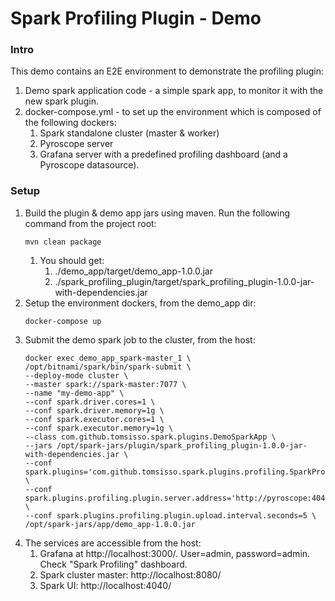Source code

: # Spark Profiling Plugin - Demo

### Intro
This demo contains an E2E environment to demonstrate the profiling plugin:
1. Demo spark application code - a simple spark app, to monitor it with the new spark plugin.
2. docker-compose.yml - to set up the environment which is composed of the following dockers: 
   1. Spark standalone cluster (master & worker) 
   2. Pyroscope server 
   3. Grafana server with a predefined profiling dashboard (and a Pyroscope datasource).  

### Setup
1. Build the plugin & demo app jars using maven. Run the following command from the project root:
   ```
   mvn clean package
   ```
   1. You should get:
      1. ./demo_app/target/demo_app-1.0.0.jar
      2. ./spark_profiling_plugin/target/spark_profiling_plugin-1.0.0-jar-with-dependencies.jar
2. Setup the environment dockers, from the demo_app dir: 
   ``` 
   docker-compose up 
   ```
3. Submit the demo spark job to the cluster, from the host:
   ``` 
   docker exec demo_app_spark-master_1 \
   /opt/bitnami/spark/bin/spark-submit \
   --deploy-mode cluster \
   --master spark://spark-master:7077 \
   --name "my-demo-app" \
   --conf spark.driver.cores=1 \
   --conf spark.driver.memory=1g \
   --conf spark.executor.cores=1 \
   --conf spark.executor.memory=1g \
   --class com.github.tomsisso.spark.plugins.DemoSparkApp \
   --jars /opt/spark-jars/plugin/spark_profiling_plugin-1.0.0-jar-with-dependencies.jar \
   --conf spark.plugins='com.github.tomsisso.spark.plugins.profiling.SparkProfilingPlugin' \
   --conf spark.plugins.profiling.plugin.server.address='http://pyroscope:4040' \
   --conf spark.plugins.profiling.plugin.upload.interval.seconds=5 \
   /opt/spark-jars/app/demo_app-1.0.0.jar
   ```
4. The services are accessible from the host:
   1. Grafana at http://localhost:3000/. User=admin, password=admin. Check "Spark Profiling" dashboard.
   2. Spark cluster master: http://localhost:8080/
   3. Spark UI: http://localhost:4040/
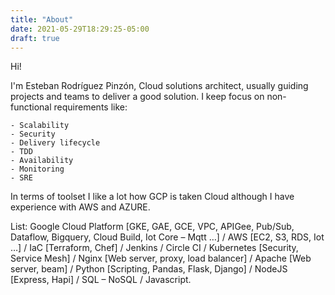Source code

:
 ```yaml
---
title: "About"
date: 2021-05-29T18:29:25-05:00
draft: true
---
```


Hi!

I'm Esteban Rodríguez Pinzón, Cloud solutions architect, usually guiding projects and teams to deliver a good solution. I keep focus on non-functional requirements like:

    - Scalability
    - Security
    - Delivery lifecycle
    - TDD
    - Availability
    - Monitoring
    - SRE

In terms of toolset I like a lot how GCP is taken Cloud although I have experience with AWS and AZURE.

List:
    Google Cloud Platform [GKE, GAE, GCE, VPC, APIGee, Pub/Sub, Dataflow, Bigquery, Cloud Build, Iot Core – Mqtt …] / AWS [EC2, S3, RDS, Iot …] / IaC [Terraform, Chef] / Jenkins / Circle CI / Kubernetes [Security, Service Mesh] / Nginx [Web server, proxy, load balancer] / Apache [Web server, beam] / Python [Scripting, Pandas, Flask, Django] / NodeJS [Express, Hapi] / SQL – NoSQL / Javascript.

=-=-=-=-=

### WORK ITEM
Reproduce every line from the listing above that holds the word "target".

### EXERCISE OUTPUT
      1. ./demo_app/target/demo_app-1.0.0.jar
      2. ./spark_profiling_plugin/target/spark_profiling_plugin-1.0.0-jar-with-dependencies.jar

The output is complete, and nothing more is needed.